> [Exercise] Count every line in the following entries that holds the word "impactMeasures". Only the number should be given.
*** Material for this task ***
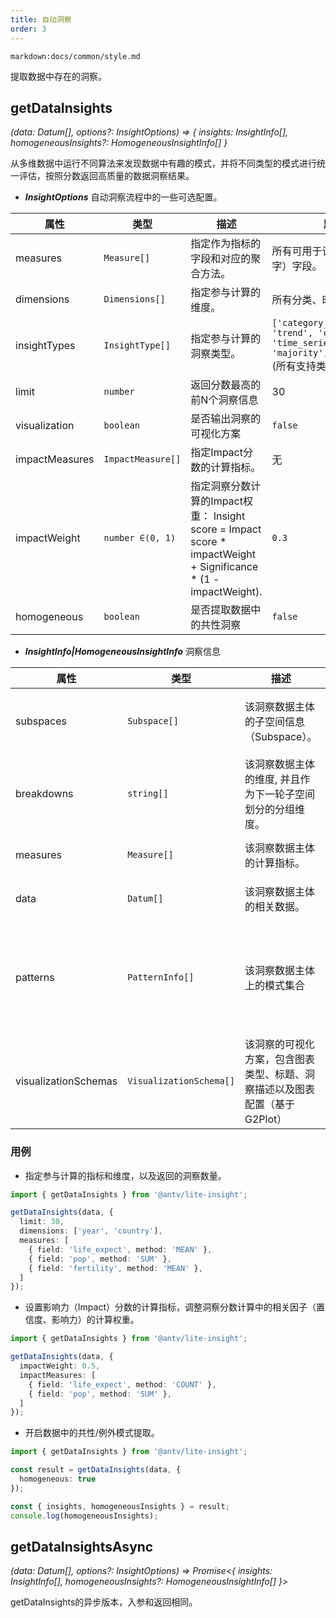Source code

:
 ```yaml
---
title: 自动洞察
order: 3
---
```


`markdown:docs/common/style.md`

<div class="doc-md">

提取数据中存在的洞察。

## **getDataInsights**
<i>(data: Datum[], options?: InsightOptions) => { insights: InsightInfo[], homogeneousInsights?: HomogeneousInsightInfo[] } </i>


从多维数据中运行不同算法来发现数据中有趣的模式，并将不同类型的模式进行统一评估，按照分数返回高质量的数据洞察结果。



* ***InsightOptions*** 自动洞察流程中的一些可选配置。

| 属性 | 类型 | 描述 | 默认值 |  
| ----| ---- | ---- | -----|
| measures | `Measure[]` | 指定作为指标的字段和对应的聚合方法。 | 所有可用于计算的定量（数字）字段。 |
| dimensions | `Dimensions[]` | 指定参与计算的维度。 | 所有分类、时间字段 |
| insightTypes |  `InsightType[]` | 指定参与计算的洞察类型。 | `['category_outlier', 'trend', 'change_point', 'time_series_outlier', 'majority','low_variance']`(所有支持类型) |
| limit |  `number` | 返回分数最高的前N个洞察信息 | 30 |
| visualization |  `boolean` | 是否输出洞察的可视化方案 | `false` |
| impactMeasures |  `ImpactMeasure[]` | 指定Impact分数的计算指标。 | 无 |
| impactWeight |  `number ∈(0, 1)` | 指定洞察分数计算的Impact权重： Insight score = Impact score * impactWeight + Significance * (1 - impactWeight). | `0.3` |
| homogeneous |  `boolean` | 是否提取数据中的共性洞察 | `false` |



* ***InsightInfo|HomogeneousInsightInfo*** 洞察信息

| 属性 | 类型 | 描述 | 示例 |  
| ----| ---- | ---- | -----|
| subspaces | `Subspace[]` | 该洞察数据主体的子空间信息（Subspace）。 | `[{ dimension: 'Year', value: '2000' }]`(子空间为 Year = 2000) |
| breakdowns | `string[]` | 该洞察数据主体的维度, 并且作为下一轮子空间划分的分组维度。 | `['country']` |
| measures |  `Measure[]` | 该洞察数据主体的计算指标。 | `[{ field: 'life_expect', method: 'MEAN' }]` |
| data |  `Datum[]` | 该洞察数据主体的相关数据。 | `[{ country: 'China', life_expect: 61 }]` |
| patterns |  `PatternInfo[]` | 该洞察数据主体上的模式集合 | `[{ type: 'outlier', significance: 0.98, dimension: 'country', measure: 'life_expect', index: 5, x: 'china', y: '43' }, ...]` |
| visualizationSchemas |  `VisualizationSchema[]` | 该洞察的可视化方案，包含图表类型、标题、洞察描述以及图表配置（基于G2Plot） | `[{ type: 'column_chart', caption: string, insightSummary: string[], chartSchema: G2PlotConfig }]` |

### 用例

* 指定参与计算的指标和维度，以及返回的洞察数量。

```ts
import { getDataInsights } from '@antv/lite-insight';

getDataInsights(data, {
  limit: 30,
  dimensions: ['year', 'country'],
  measures: [
    { field: 'life_expect', method: 'MEAN' },
    { field: 'pop', method: 'SUM' },
    { field: 'fertility', method: 'MEAN' },
  ]
});
```

* 设置影响力（Impact）分数的计算指标，调整洞察分数计算中的相关因子（置信度、影响力）的计算权重。

```ts
import { getDataInsights } from '@antv/lite-insight';

getDataInsights(data, {
  impactWeight: 0.5,
  impactMeasures: [
    { field: 'life_expect', method: 'COUNT' },
    { field: 'pop', method: 'SUM' },
  ]
});
```

* 开启数据中的共性/例外模式提取。

```ts
import { getDataInsights } from '@antv/lite-insight';

const result = getDataInsights(data, {
  homogeneous: true
});

const { insights, homogeneousInsights } = result;
console.log(homogeneousInsights);

```



## **getDataInsightsAsync**
<i>(data: Datum[], options?: InsightOptions) => Promise\<{ insights: InsightInfo[], homogeneousInsights?: HomogeneousInsightInfo[] }\></i>

getDataInsights的异步版本，入参和返回相同。


</div>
*** End of Material for this task ***
> [Exercise result] 2